━━ Data supplied ━━
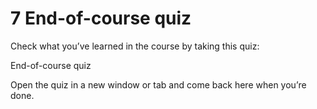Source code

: # 7 End-of-course quiz


Check what you’ve learned in the course by taking this quiz:

End-of-course quiz

Open the quiz in a new window or tab and come back here when you’re done.

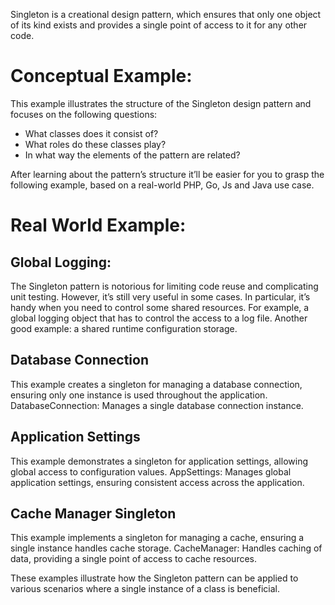 Singleton is a creational design pattern, which ensures that only one object of its kind exists and provides a single point of access to it for any other code.

# Conceptual Example:
This example illustrates the structure of the Singleton design pattern and focuses on the following questions:
* What classes does it consist of?
* What roles do these classes play?
* In what way the elements of the pattern are related?

After learning about the pattern’s structure it’ll be easier for you to grasp the following example, based on a real-world PHP, Go, Js and Java use case.

# Real World Example:
## Global Logging:
The Singleton pattern is notorious for limiting code reuse and complicating unit testing. However, it’s still very useful in some cases. In particular, it’s handy when you need to control some shared resources. For example, a global logging object that has to control the access to a log file. Another good example: a shared runtime configuration storage.

## Database Connection
This example creates a singleton for managing a database connection, ensuring only one instance is used throughout the application.
DatabaseConnection: Manages a single database connection instance.

## Application Settings
This example demonstrates a singleton for application settings, allowing global access to configuration values.
AppSettings: Manages global application settings, ensuring consistent access across the application.

## Cache Manager Singleton
This example implements a singleton for managing a cache, ensuring a single instance handles cache storage.
CacheManager: Handles caching of data, providing a single point of access to cache resources.

These examples illustrate how the Singleton pattern can be applied to various scenarios where a single instance of a class is beneficial.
━━━
Directions: Print the data once more without any change, skipping each picture.

Problem solution:
Source code

: # 7 End-of-course quiz


Check what you’ve learned in the course by taking this quiz:

End-of-course quiz

Open the quiz in a new window or tab and come back here when you’re done.

 Singleton is a creational design pattern, which ensures that only one object of its kind exists and provides a single point of access to it for any other code.

# Conceptual Example:
This example illustrates the structure of the Singleton design pattern and focuses on the following questions:
* What classes does it consist of?
* What roles do these classes play?
* In what way the elements of the pattern are related?

After learning about the pattern’s structure it’ll be easier for you to grasp the following example, based on a real-world PHP, Go, Js and Java use case.

# Real World Example:
## Global Logging:
The Singleton pattern is notorious for limiting code reuse and complicating unit testing. However, it’s still very useful in some cases. In particular, it’s handy when you need to control some shared resources. For example, a global logging object that has to control the access to a log file. Another good example: a shared runtime configuration storage.

## Database Connection
This example creates a singleton for managing a database connection, ensuring only one instance is used throughout the application.
DatabaseConnection: Manages a single database connection instance.

## Application Settings
This example demonstrates a singleton for application settings, allowing global access to configuration values.
AppSettings: Manages global application settings, ensuring consistent access across the application.

## Cache Manager Singleton
This example implements a singleton for managing a cache, ensuring a single instance handles cache storage.
CacheManager: Handles caching of data, providing a single point of access to cache resources.

These examples illustrate how the Singleton pattern can be applied to various scenarios where a single instance of a class is beneficial.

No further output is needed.